Between the model‘s previous revision on Wednesday and the latest update on Monday, Florida began Phase One of its reopening, coincidentally announced Wednesday and implemented Monday. The model, produced by The Institute for Health Metrics and Evaluation (IHME), began accounting for reopenings and what services are reopening.
In the model’s likeliest scenario, 3,971 will die from COVID-19 by Aug. 4. On Wednesday, it predicted the death toll would plateau at 1,898 in June.
Even as the projected death toll doubled, it still remains below the 6,766 deaths predicted by the end of summer before the state’s stay-at-home order began.
When the state began restricting businesses, schools and other services in mid-March, mobility — as tracked by phone data — took a nose-dive. When the stay-at-home order began, mobility bottomed-out at 56% less than a typical April.
But with the stay-at-home order lifted in most of the state, people will likely be back in public, yet not as much as before. The model estimates mobility will increase from an estimated 44% deficit on the first day of Phase One to a 34% deficit.
The model does not factor in that Miami-Dade, Broward and Palm Beach counties, the state’s COVID-19 hot spot, did not reopen with the rest of the state Monday. Additionally, it assumes existing restrictions will remain in place into August, but that is almost certainly not the case.

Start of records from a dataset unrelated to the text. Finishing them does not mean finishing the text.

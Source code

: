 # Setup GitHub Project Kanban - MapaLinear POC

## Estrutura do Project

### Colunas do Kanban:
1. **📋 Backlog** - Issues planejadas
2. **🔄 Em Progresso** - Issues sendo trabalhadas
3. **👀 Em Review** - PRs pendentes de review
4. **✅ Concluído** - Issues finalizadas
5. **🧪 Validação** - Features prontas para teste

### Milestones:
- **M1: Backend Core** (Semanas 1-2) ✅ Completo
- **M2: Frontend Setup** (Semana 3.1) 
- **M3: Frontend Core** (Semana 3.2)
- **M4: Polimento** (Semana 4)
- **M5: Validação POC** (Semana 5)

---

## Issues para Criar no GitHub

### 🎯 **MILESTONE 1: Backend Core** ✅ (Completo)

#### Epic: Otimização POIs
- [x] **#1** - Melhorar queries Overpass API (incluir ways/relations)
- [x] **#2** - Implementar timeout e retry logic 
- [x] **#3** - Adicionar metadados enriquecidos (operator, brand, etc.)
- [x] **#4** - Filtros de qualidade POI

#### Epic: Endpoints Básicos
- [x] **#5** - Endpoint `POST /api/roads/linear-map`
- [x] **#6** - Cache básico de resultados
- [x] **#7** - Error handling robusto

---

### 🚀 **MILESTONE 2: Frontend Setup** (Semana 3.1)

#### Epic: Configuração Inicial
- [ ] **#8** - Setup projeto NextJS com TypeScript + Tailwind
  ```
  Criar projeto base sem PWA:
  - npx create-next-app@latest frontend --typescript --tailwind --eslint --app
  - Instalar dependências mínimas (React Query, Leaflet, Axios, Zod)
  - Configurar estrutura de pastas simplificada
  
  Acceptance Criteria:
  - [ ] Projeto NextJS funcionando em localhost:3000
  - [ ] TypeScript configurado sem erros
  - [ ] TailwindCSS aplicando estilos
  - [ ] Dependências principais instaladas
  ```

Based on IHME’s model, Florida is likely already past the peak of daily deaths. But the state’s outbreak will now likely continue through July when the model previously predicted fatalities would stop by late June.

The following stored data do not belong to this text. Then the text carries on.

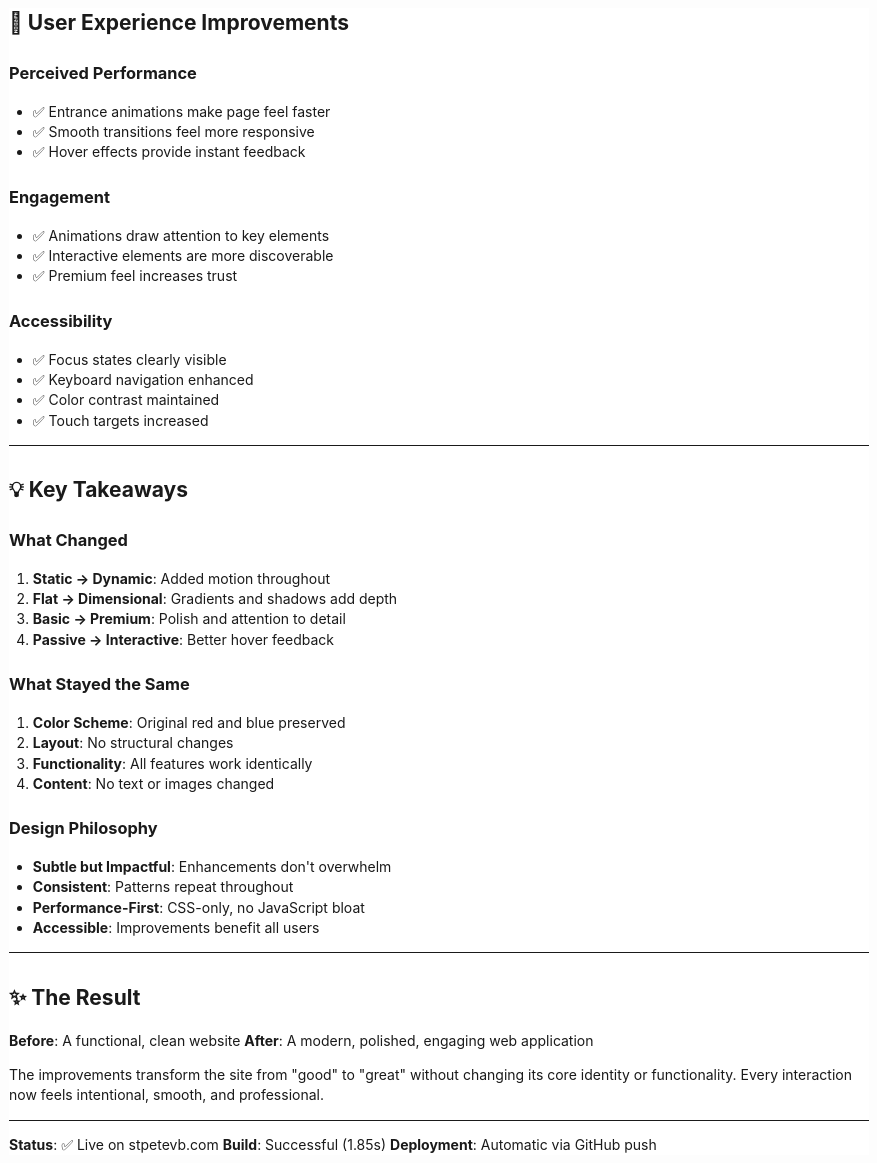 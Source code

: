 ## 🎯 User Experience Improvements

### Perceived Performance
- ✅ Entrance animations make page feel faster
- ✅ Smooth transitions feel more responsive
- ✅ Hover effects provide instant feedback

### Engagement
- ✅ Animations draw attention to key elements
- ✅ Interactive elements are more discoverable
- ✅ Premium feel increases trust

### Accessibility
- ✅ Focus states clearly visible
- ✅ Keyboard navigation enhanced
- ✅ Color contrast maintained
- ✅ Touch targets increased

---

## 💡 Key Takeaways

### What Changed
1. **Static → Dynamic**: Added motion throughout
2. **Flat → Dimensional**: Gradients and shadows add depth
3. **Basic → Premium**: Polish and attention to detail
4. **Passive → Interactive**: Better hover feedback

### What Stayed the Same
1. **Color Scheme**: Original red and blue preserved
2. **Layout**: No structural changes
3. **Functionality**: All features work identically
4. **Content**: No text or images changed

### Design Philosophy
- **Subtle but Impactful**: Enhancements don't overwhelm
- **Consistent**: Patterns repeat throughout
- **Performance-First**: CSS-only, no JavaScript bloat
- **Accessible**: Improvements benefit all users

---

## ✨ The Result

**Before**: A functional, clean website
**After**: A modern, polished, engaging web application

The improvements transform the site from "good" to "great" without changing its core identity or functionality. Every interaction now feels intentional, smooth, and professional.

---

**Status**: ✅ Live on stpetevb.com
**Build**: Successful (1.85s)
**Deployment**: Automatic via GitHub push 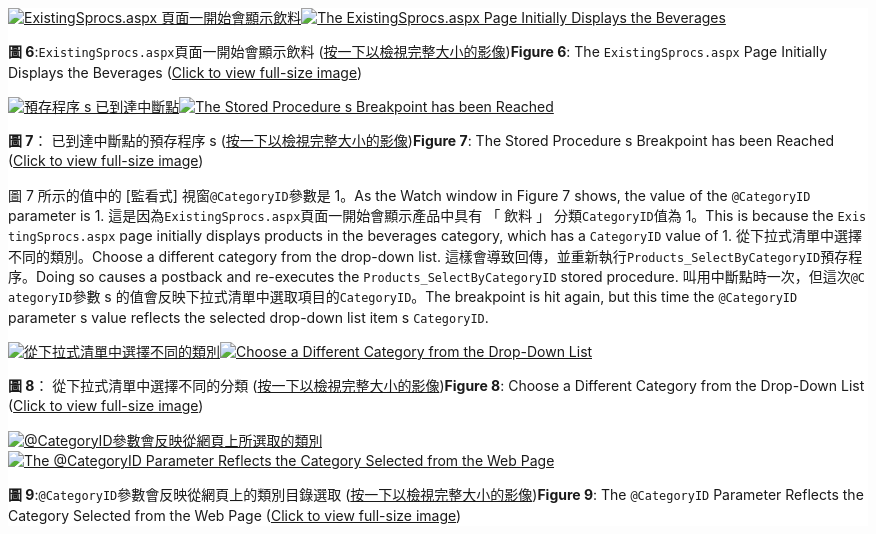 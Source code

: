 
<span data-ttu-id="73a6b-206">[![ExistingSprocs.aspx 頁面一開始會顯示飲料](debugging-stored-procedures-vb/_static/image13.png)](debugging-stored-procedures-vb/_static/image12.png)</span><span class="sxs-lookup"><span data-stu-id="73a6b-206">[![The ExistingSprocs.aspx Page Initially Displays the Beverages](debugging-stored-procedures-vb/_static/image13.png)](debugging-stored-procedures-vb/_static/image12.png)</span></span>

<span data-ttu-id="73a6b-207">**圖 6**:`ExistingSprocs.aspx`頁面一開始會顯示飲料 ([按一下以檢視完整大小的影像](debugging-stored-procedures-vb/_static/image14.png))</span><span class="sxs-lookup"><span data-stu-id="73a6b-207">**Figure 6**: The `ExistingSprocs.aspx` Page Initially Displays the Beverages ([Click to view full-size image](debugging-stored-procedures-vb/_static/image14.png))</span></span>


<span data-ttu-id="73a6b-208">[![預存程序 s 已到達中斷點](debugging-stored-procedures-vb/_static/image16.png)](debugging-stored-procedures-vb/_static/image15.png)</span><span class="sxs-lookup"><span data-stu-id="73a6b-208">[![The Stored Procedure s Breakpoint has been Reached](debugging-stored-procedures-vb/_static/image16.png)](debugging-stored-procedures-vb/_static/image15.png)</span></span>

<span data-ttu-id="73a6b-209">**圖 7**： 已到達中斷點的預存程序 s ([按一下以檢視完整大小的影像](debugging-stored-procedures-vb/_static/image17.png))</span><span class="sxs-lookup"><span data-stu-id="73a6b-209">**Figure 7**: The Stored Procedure s Breakpoint has been Reached ([Click to view full-size image](debugging-stored-procedures-vb/_static/image17.png))</span></span>


<span data-ttu-id="73a6b-210">圖 7 所示的值中的 [監看式] 視窗`@CategoryID`參數是 1。</span><span class="sxs-lookup"><span data-stu-id="73a6b-210">As the Watch window in Figure 7 shows, the value of the `@CategoryID` parameter is 1.</span></span> <span data-ttu-id="73a6b-211">這是因為`ExistingSprocs.aspx`頁面一開始會顯示產品中具有 「 飲料 」 分類`CategoryID`值為 1。</span><span class="sxs-lookup"><span data-stu-id="73a6b-211">This is because the `ExistingSprocs.aspx` page initially displays products in the beverages category, which has a `CategoryID` value of 1.</span></span> <span data-ttu-id="73a6b-212">從下拉式清單中選擇不同的類別。</span><span class="sxs-lookup"><span data-stu-id="73a6b-212">Choose a different category from the drop-down list.</span></span> <span data-ttu-id="73a6b-213">這樣會導致回傳，並重新執行`Products_SelectByCategoryID`預存程序。</span><span class="sxs-lookup"><span data-stu-id="73a6b-213">Doing so causes a postback and re-executes the `Products_SelectByCategoryID` stored procedure.</span></span> <span data-ttu-id="73a6b-214">叫用中斷點時一次，但這次`@CategoryID`參數 s 的值會反映下拉式清單中選取項目的`CategoryID`。</span><span class="sxs-lookup"><span data-stu-id="73a6b-214">The breakpoint is hit again, but this time the `@CategoryID` parameter s value reflects the selected drop-down list item s `CategoryID`.</span></span>


<span data-ttu-id="73a6b-215">[![從下拉式清單中選擇不同的類別](debugging-stored-procedures-vb/_static/image19.png)](debugging-stored-procedures-vb/_static/image18.png)</span><span class="sxs-lookup"><span data-stu-id="73a6b-215">[![Choose a Different Category from the Drop-Down List](debugging-stored-procedures-vb/_static/image19.png)](debugging-stored-procedures-vb/_static/image18.png)</span></span>

<span data-ttu-id="73a6b-216">**圖 8**： 從下拉式清單中選擇不同的分類 ([按一下以檢視完整大小的影像](debugging-stored-procedures-vb/_static/image20.png))</span><span class="sxs-lookup"><span data-stu-id="73a6b-216">**Figure 8**: Choose a Different Category from the Drop-Down List ([Click to view full-size image](debugging-stored-procedures-vb/_static/image20.png))</span></span>


<span data-ttu-id="73a6b-217">[![@CategoryID參數會反映從網頁上所選取的類別](debugging-stored-procedures-vb/_static/image22.png)](debugging-stored-procedures-vb/_static/image21.png)</span><span class="sxs-lookup"><span data-stu-id="73a6b-217">[![The @CategoryID Parameter Reflects the Category Selected from the Web Page](debugging-stored-procedures-vb/_static/image22.png)](debugging-stored-procedures-vb/_static/image21.png)</span></span>

<span data-ttu-id="73a6b-218">**圖 9**:`@CategoryID`參數會反映從網頁上的類別目錄選取 ([按一下以檢視完整大小的影像](debugging-stored-procedures-vb/_static/image23.png))</span><span class="sxs-lookup"><span data-stu-id="73a6b-218">**Figure 9**: The `@CategoryID` Parameter Reflects the Category Selected from the Web Page ([Click to view full-size image](debugging-stored-procedures-vb/_static/image23.png))</span></span>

The peak of daily deaths could have landed on May 1, as test results over the past few days continue to trickle in. But Department of Health data shows that peak on April 17, when 53 Floridians died of COVID-19.
As many as 142 Floridians could die per day in late June in the worst-case scenario. As many as 11,269 or as few as 1,911 Floridians could die by Aug. 4. As of Tuesday, 1,471 Floridians have died and 65 nonresidents have died in the state.
As of the Monday update, the model began plotting mobility, daily confirmed infections, daily estimated infections and daily testing, although some of that data was already tracked behind the scenes. Temperature, population density, testing per capita and changes in mobility are now influencing the model’s predictions.
Nationally, the model predicts between 95,092 and 242,890 fatalities by the end of August, but it lists 134,475 as its average.
Several states, including Florida, were tagged with an additional 2,000 average deaths during the revision. Indiana received one of the worst revisions, jumping from 1,041 anticipated deaths to 6,248.
Gov. Ron DeSantis has expressed frustration with reports citing the institute’s projections, particularly earlier projections that were far higher before Florida began seriously locking down and flattening its curve of infection growth.
A consensus of models used by the U.S. Centers for Disease Control and Prevention, which do not include the IHME model, projects Florida’s outbreak will result in 2,000 COVID-19 deaths by May 30. IHME predicts 2,432 deaths by the same date.